■ Your objective: For the listing below, work out the number of lines that hold "안전지대" and return that number alone.

(Beginning of Data under study)

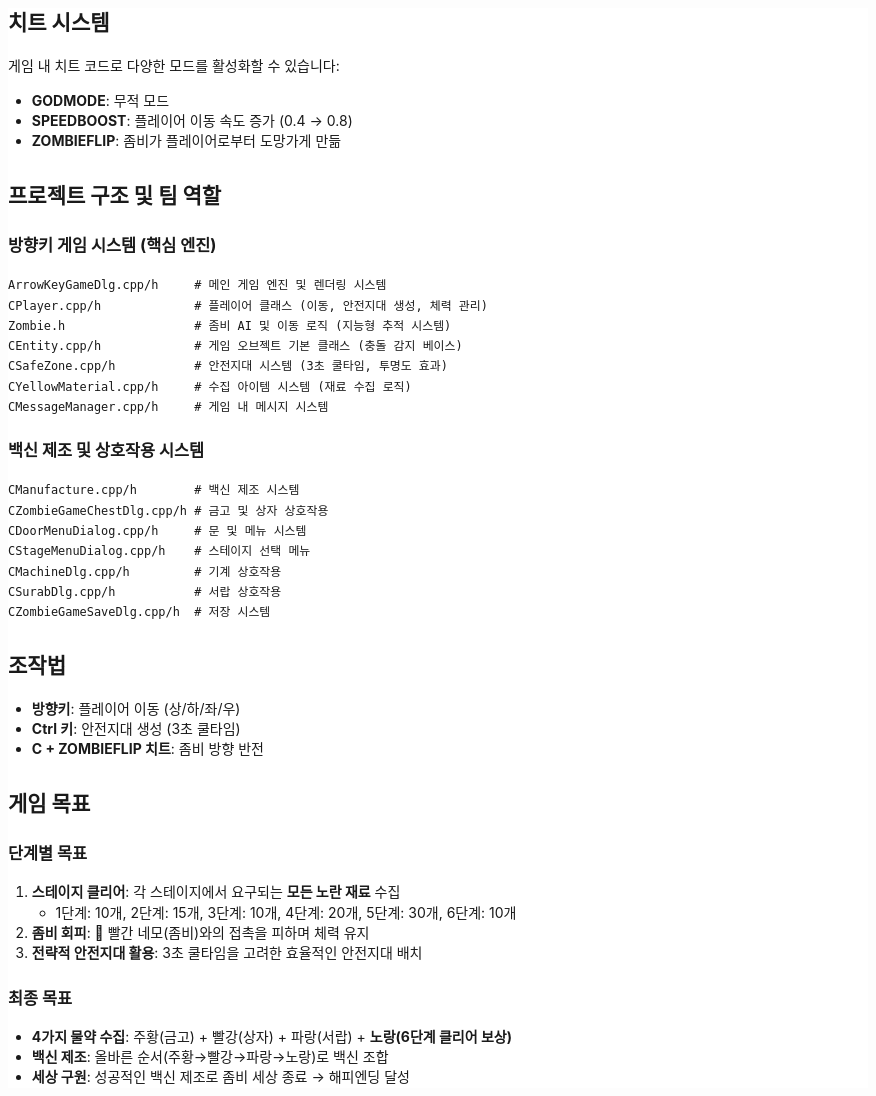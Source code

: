 ## 치트 시스템

게임 내 치트 코드로 다양한 모드를 활성화할 수 있습니다:

- **GODMODE**: 무적 모드
- **SPEEDBOOST**: 플레이어 이동 속도 증가 (0.4 → 0.8)
- **ZOMBIEFLIP**: 좀비가 플레이어로부터 도망가게 만듦



## 프로젝트 구조 및 팀 역할

### 방향키 게임 시스템 (핵심 엔진)
```
ArrowKeyGameDlg.cpp/h     # 메인 게임 엔진 및 렌더링 시스템
CPlayer.cpp/h             # 플레이어 클래스 (이동, 안전지대 생성, 체력 관리)
Zombie.h                  # 좀비 AI 및 이동 로직 (지능형 추적 시스템)
CEntity.cpp/h             # 게임 오브젝트 기본 클래스 (충돌 감지 베이스)
CSafeZone.cpp/h           # 안전지대 시스템 (3초 쿨타임, 투명도 효과)
CYellowMaterial.cpp/h     # 수집 아이템 시스템 (재료 수집 로직)
CMessageManager.cpp/h     # 게임 내 메시지 시스템
```

### 백신 제조 및 상호작용 시스템
```
CManufacture.cpp/h        # 백신 제조 시스템
CZombieGameChestDlg.cpp/h # 금고 및 상자 상호작용
CDoorMenuDialog.cpp/h     # 문 및 메뉴 시스템
CStageMenuDialog.cpp/h    # 스테이지 선택 메뉴
CMachineDlg.cpp/h         # 기계 상호작용
CSurabDlg.cpp/h           # 서랍 상호작용
CZombieGameSaveDlg.cpp/h  # 저장 시스템
```


## 조작법

- **방향키**: 플레이어 이동 (상/하/좌/우)
- **Ctrl 키**: 안전지대 생성 (3초 쿨타임)
- **C + ZOMBIEFLIP 치트**: 좀비 방향 반전

## 게임 목표

### 단계별 목표
1. **스테이지 클리어**: 각 스테이지에서 요구되는 **모든 노란 재료** 수집
   - 1단계: 10개, 2단계: 15개, 3단계: 10개, 4단계: 20개, 5단계: 30개, 6단계: 10개
2. **좀비 회피**: 🔴 빨간 네모(좀비)와의 접촉을 피하며 체력 유지
3. **전략적 안전지대 활용**: 3초 쿨타임을 고려한 효율적인 안전지대 배치

### 최종 목표
- **4가지 물약 수집**: 주황(금고) + 빨강(상자) + 파랑(서랍) + **노랑(6단계 클리어 보상)**
- **백신 제조**: 올바른 순서(주황→빨강→파랑→노랑)로 백신 조합
- **세상 구원**: 성공적인 백신 제조로 좀비 세상 종료 → 해피엔딩 달성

(End of Data under study)

■ Final answer: 4